Each announcement implies any previous announcements, for example, "no 60" implies "no 90" and "Re"/"Kontra", increasing the game-value by 4 (for the standard rules) points. Every bid may be countered by "Kontra" resp. "Re" when the opponents think the goal will not be met. For example, if the Re-Party announces "Re, no 60", a reply of "Kontra" simply claims Kontra will score 60 points.

To be able to make a bid, the player must still hold a specific number of cards in his/her hands, the official rules state:
 A Re or Kontra can be made with 11 cards left (that is, before the player plays his second card; it does not require the announcement to be made before the first card of the second trick is played).
 For No 90, 10 cards must be held.
 No 60 (keine 60): Nine cards
 No 30 (keine 30): Eight cards
 Schwarz: Seven cards

A player that has, for example, announced "Re", but not "no 90", may not announce "no 60" with 9 cards left, because the implied "no 90" would not be legal.

A Kontra/Re in response to a bid of the opposing team may be made until one-trick later, e.g. a player can say "Kontra" in response to "Re/no 90" as long as he holds nine cards, regardless of when "Re" and "no 90" was announced.

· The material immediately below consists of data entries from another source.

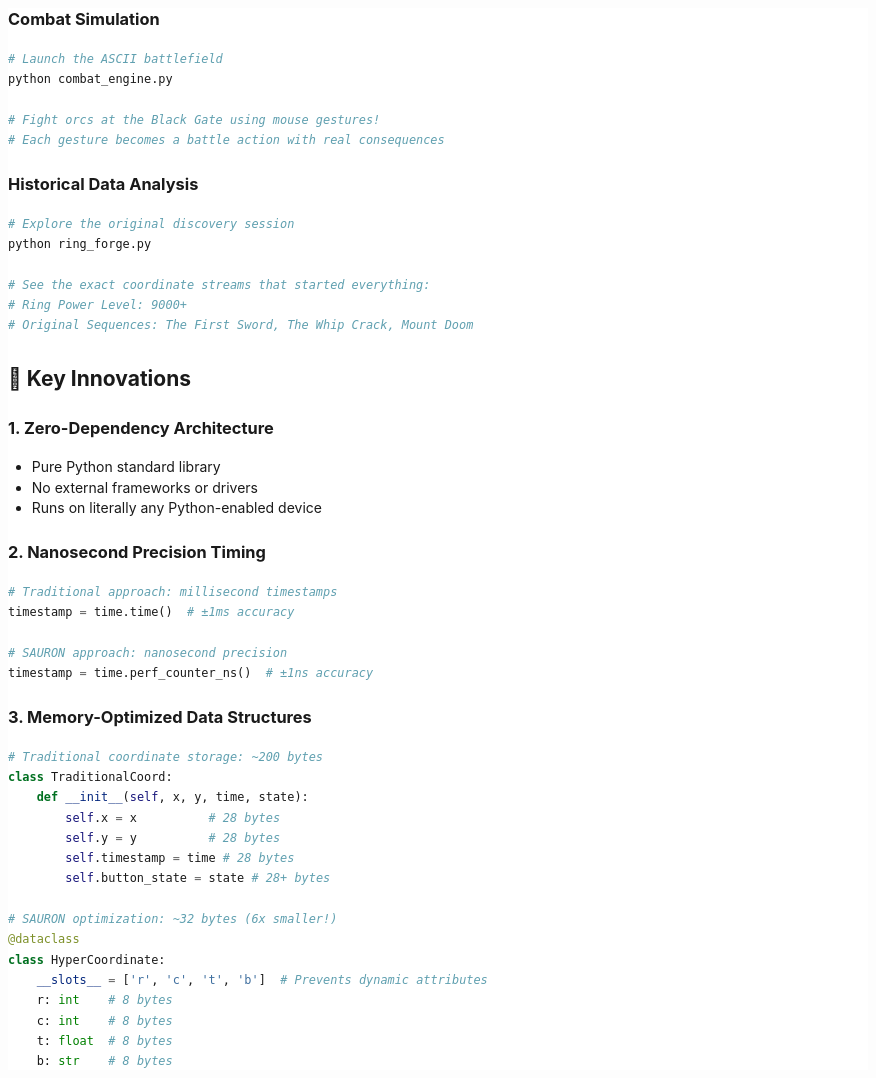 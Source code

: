 ### Combat Simulation
```python
# Launch the ASCII battlefield
python combat_engine.py

# Fight orcs at the Black Gate using mouse gestures!
# Each gesture becomes a battle action with real consequences
```

### Historical Data Analysis
```python
# Explore the original discovery session
python ring_forge.py

# See the exact coordinate streams that started everything:
# Ring Power Level: 9000+
# Original Sequences: The First Sword, The Whip Crack, Mount Doom
```

## 🌟 Key Innovations

### 1. **Zero-Dependency Architecture**
- Pure Python standard library
- No external frameworks or drivers
- Runs on literally any Python-enabled device

### 2. **Nanosecond Precision Timing**
```python
# Traditional approach: millisecond timestamps
timestamp = time.time()  # ±1ms accuracy

# SAURON approach: nanosecond precision
timestamp = time.perf_counter_ns()  # ±1ns accuracy
```

### 3. **Memory-Optimized Data Structures**
```python
# Traditional coordinate storage: ~200 bytes
class TraditionalCoord:
    def __init__(self, x, y, time, state):
        self.x = x          # 28 bytes
        self.y = y          # 28 bytes  
        self.timestamp = time # 28 bytes
        self.button_state = state # 28+ bytes

# SAURON optimization: ~32 bytes (6x smaller!)
@dataclass
class HyperCoordinate:
    __slots__ = ['r', 'c', 't', 'b']  # Prevents dynamic attributes
    r: int    # 8 bytes
    c: int    # 8 bytes
    t: float  # 8 bytes
    b: str    # 8 bytes
```
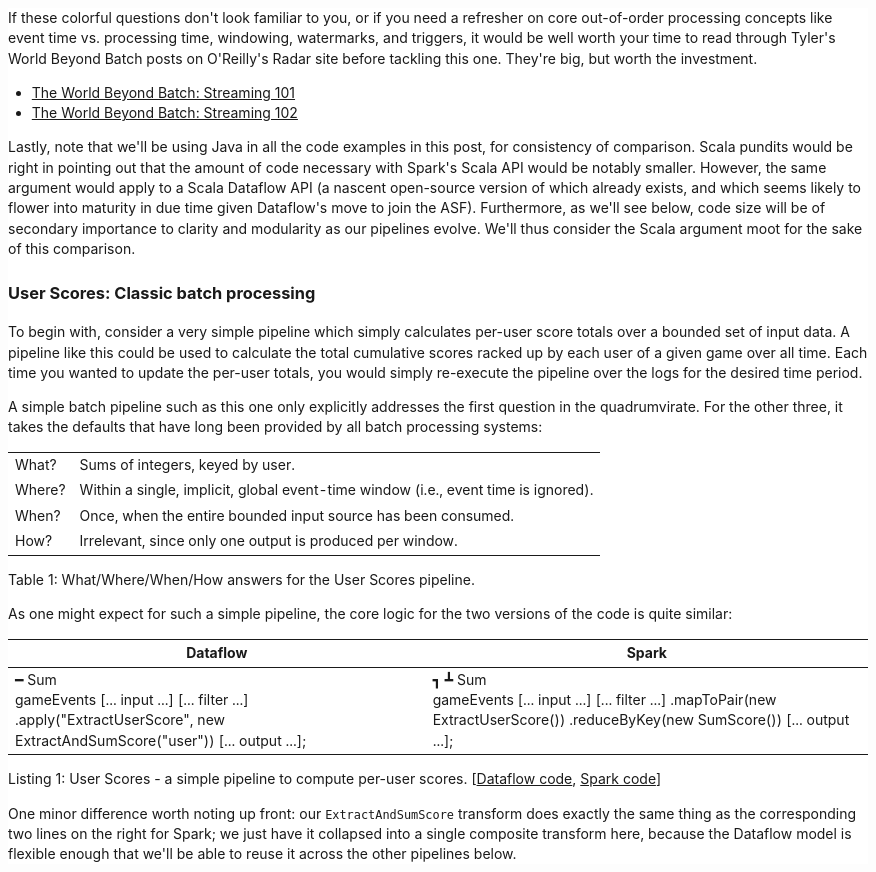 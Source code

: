 If these colorful questions don't look familiar to you, or if you need a refresher on core out-of-order processing concepts like event time vs. processing time, windowing, watermarks, and triggers, it would be well worth your time to read through Tyler's World Beyond Batch posts on O'Reilly's Radar site before tackling this one. They're big, but worth the investment.

- [The World Beyond Batch: Streaming 101](http://oreilly.com/ideas/the-world-beyond-batch-streaming-101)
- [The World Beyond Batch: Streaming 102](http://oreilly.com/ideas/the-world-beyond-batch-streaming-102)

Lastly, note that we'll be using Java in all the code examples in this post, for consistency of comparison. Scala pundits would be right in pointing out that the amount of code necessary with Spark's Scala API would be notably smaller. However, the same argument would apply to a Scala Dataflow API (a nascent open-source version of which already exists, and which seems likely to flower into maturity in due time given Dataflow's move to join the ASF). Furthermore, as we'll see below, code size will be of secondary importance to clarity and modularity as our pipelines evolve. We'll thus consider the Scala argument moot for the sake of this comparison.

### User Scores: Classic batch processing

To begin with, consider a very simple pipeline which simply calculates per-user score totals over a bounded set of input data. A pipeline like this could be used to calculate the total cumulative scores racked up by each user of a given game over all time. Each time you wanted to update the per-user totals, you would simply re-execute the pipeline over the logs for the desired time period.

A simple batch pipeline such as this one only explicitly addresses the first question in the quadrumvirate. For the other three, it takes the defaults that have long been provided by all batch processing systems:

|     |     |
| --- | --- |
| What? | Sums of integers, keyed by user. |
| Where? | Within a single, implicit, global event-time window (i.e., event time is ignored). |
| When? | Once, when the entire bounded input source has been consumed. |
| How? | Irrelevant, since only one output is produced per window. |

Table 1: What/Where/When/How answers for the User Scores pipeline.

As one might expect for such a simple pipeline, the core logic for the two versions of the code is quite similar:

| Dataflow | Spark |
| --- | --- |
| ━ Sum<br>gameEvents [... input ...] [... filter ...] .apply("ExtractUserScore", new ExtractAndSumScore("user")) [... output ...]; | ┓ ┻ Sum<br>gameEvents [... input ...] [... filter ...] .mapToPair(new ExtractUserScore()) .reduceByKey(new SumScore()) [... output ...]; |

Listing 1: User Scores - a simple pipeline to compute per-user scores. [[Dataflow code](https://github.com/GoogleCloudPlatform/DataflowSDK-examples/blob/master-1.x/src/main/java8/com/google/cloud/dataflow/examples/complete/game/UserScore.java#L229), [Spark code](https://github.com/GoogleCloudPlatform/spark-examples/blob/master/gaming/java/src/main/java/com/google/cloud/sparkdemo/UserScore.java#L227)]

One minor difference worth noting up front: our `ExtractAndSumScore` transform does exactly the same thing as the corresponding two lines on the right for Spark; we just have it collapsed into a single composite transform here, because the Dataflow model is flexible enough that we'll be able to reuse it across the other pipelines below.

When, in the case of a marriage, the partner is found with the second (third) trick, all players need to hold one card (two cards) less than in a normal game in order to make their announcements. A player may not make an announcement before a partner has been found.

Ansagen/Absagen 
The official rules distinguish between "Ansagen" (announcements) and "Absagen" (lit. rejection, but probably used as a pun). There, an initial "Re" or "Kontra" is an "Ansage", and all other announcements ("Keine ..." and "Schwarz") are "Absagen".

Scoring 
After all cards are played, each team counts the points of their tricks (since the total sum of points always is 240, in theory only one team has to count; letting both parties count serves as verification). The game value is calculated as follows:

 1 point base value ("won the game")
 +1 if the winning team is Kontra ("gegen die Alten", against the elders) unless a solo is played
 +2 for an announcement of Re
 +2 for an announcement of Kontra
 +1 if the losing team has less than 90 points
 +1 if No 90 was announced
 +1 if the winning team won with more than 120 points against an announcement of No 90
 +1 if the losing team has less than 60 points
 +1 if No 60 was announced
 +1 if the winning team won with at least 90 points against an announcement of No 60
 +1 if the losing team has less than 30 points
 +1 if No 30 was announced
 +1 if the winning team won with at least 60 points against an announcement of No 30
 +1 if the winning team made all tricks
 +1 if Schwarz was announced
 +1 if the winning team won with at least 30 points against an announcement of Schwarz

Extra score points 
Unless a solo is played, the following additional score points can be made during the game, which affects the game value. There are no extra points in a solo game, not even in a silent solo (when a marriage is not announced).

Catching the fox 
If a team's ace of diamonds, known as the fox (Fuchs), is won by the opposing team, the opposing team scores an extra point.

Doppelkopf 

A trick containing 40 or more points (four Volle, i.e. tens and aces) scores an extra point for the team that collected the trick.

Charlie Miller 
If a team's jack of clubs, dubbed "Charlie Miller" (Karlchen Müller), wins the last trick, the team scores an extra point.

Score of each player 
The game value is added to the score of each player on the winning team and subtracted for the losing team. If the game was a solo game, the soloist gets thrice the game value added or subtracted. This rule ensures the total sum of points won/lost in a round is always zero.

Examples 
The following examples show the scoring as stated in the official rules.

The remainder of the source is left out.